[Work required] Reproduce all of the records word for word, omitting the pictures.
■ ■ ■ ■ ■
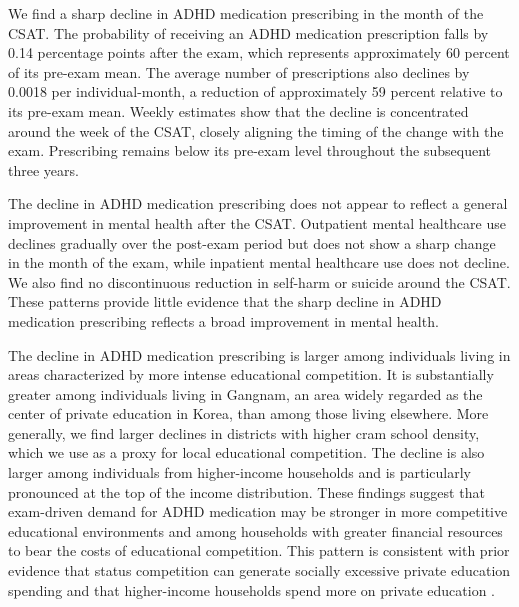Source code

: \documentclass[12pt]{article}
\begin{document}
We find a sharp decline in ADHD medication prescribing in the month of the CSAT. The probability of receiving an ADHD medication prescription falls by 0.14 percentage points after the exam, which represents approximately 60 percent of its pre-exam mean. The average number of prescriptions also declines by 0.0018 per individual-month, a reduction of approximately 59 percent relative to its pre-exam mean. Weekly estimates show that the decline is concentrated around the week of the CSAT, closely aligning the timing of the change with the exam. Prescribing remains below its pre-exam level throughout the subsequent three years.

The decline in ADHD medication prescribing does not appear to reflect a general improvement in mental health after the CSAT. Outpatient mental healthcare use declines gradually over the post-exam period but does not show a sharp change in the month of the exam, while inpatient mental healthcare use does not decline. We also find no discontinuous reduction in self-harm or suicide around the CSAT. These patterns provide little evidence that the sharp decline in ADHD medication prescribing reflects a broad improvement in mental health.

The decline in ADHD medication prescribing is larger among individuals living in areas characterized by more intense educational competition. It is substantially greater among individuals living in Gangnam, an area widely regarded as the center of private education in Korea, than among those living elsewhere. More generally, we find larger declines in districts with higher cram school density, which we use as a proxy for local educational competition. The decline is also larger among individuals from higher-income households and is particularly pronounced at the top of the income distribution. These findings suggest that exam-driven demand for ADHD medication may be stronger in more competitive educational environments and among households with greater financial resources to bear the costs of educational competition. This pattern is consistent with prior evidence that status competition can generate socially excessive private education spending \citep{kim2024} and that higher-income households spend more on private education \citep{kim2010}.
\end{document}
■ ■ ■ ■ ■
[Result of this exercise]
Source code

: \documentclass[12pt]{article}
\begin{document}
We find a sharp decline in ADHD medication prescribing in the month of the CSAT. The probability of receiving an ADHD medication prescription falls by 0.14 percentage points after the exam, which represents approximately 60 percent of its pre-exam mean. The average number of prescriptions also declines by 0.0018 per individual-month, a reduction of approximately 59 percent relative to its pre-exam mean. Weekly estimates show that the decline is concentrated around the week of the CSAT, closely aligning the timing of the change with the exam. Prescribing remains below its pre-exam level throughout the subsequent three years.

The decline in ADHD medication prescribing does not appear to reflect a general improvement in mental health after the CSAT. Outpatient mental healthcare use declines gradually over the post-exam period but does not show a sharp change in the month of the exam, while inpatient mental healthcare use does not decline. We also find no discontinuous reduction in self-harm or suicide around the CSAT. These patterns provide little evidence that the sharp decline in ADHD medication prescribing reflects a broad improvement in mental health.

The decline in ADHD medication prescribing is larger among individuals living in areas characterized by more intense educational competition. It is substantially greater among individuals living in Gangnam, an area widely regarded as the center of private education in Korea, than among those living elsewhere. More generally, we find larger declines in districts with higher cram school density, which we use as a proxy for local educational competition. The decline is also larger among individuals from higher-income households and is particularly pronounced at the top of the income distribution. These findings suggest that exam-driven demand for ADHD medication may be stronger in more competitive educational environments and among households with greater financial resources to bear the costs of educational competition. This pattern is consistent with prior evidence that status competition can generate socially excessive private education spending \citep{kim2024} and that higher-income households spend more on private education \citep{kim2010}.
\end{document}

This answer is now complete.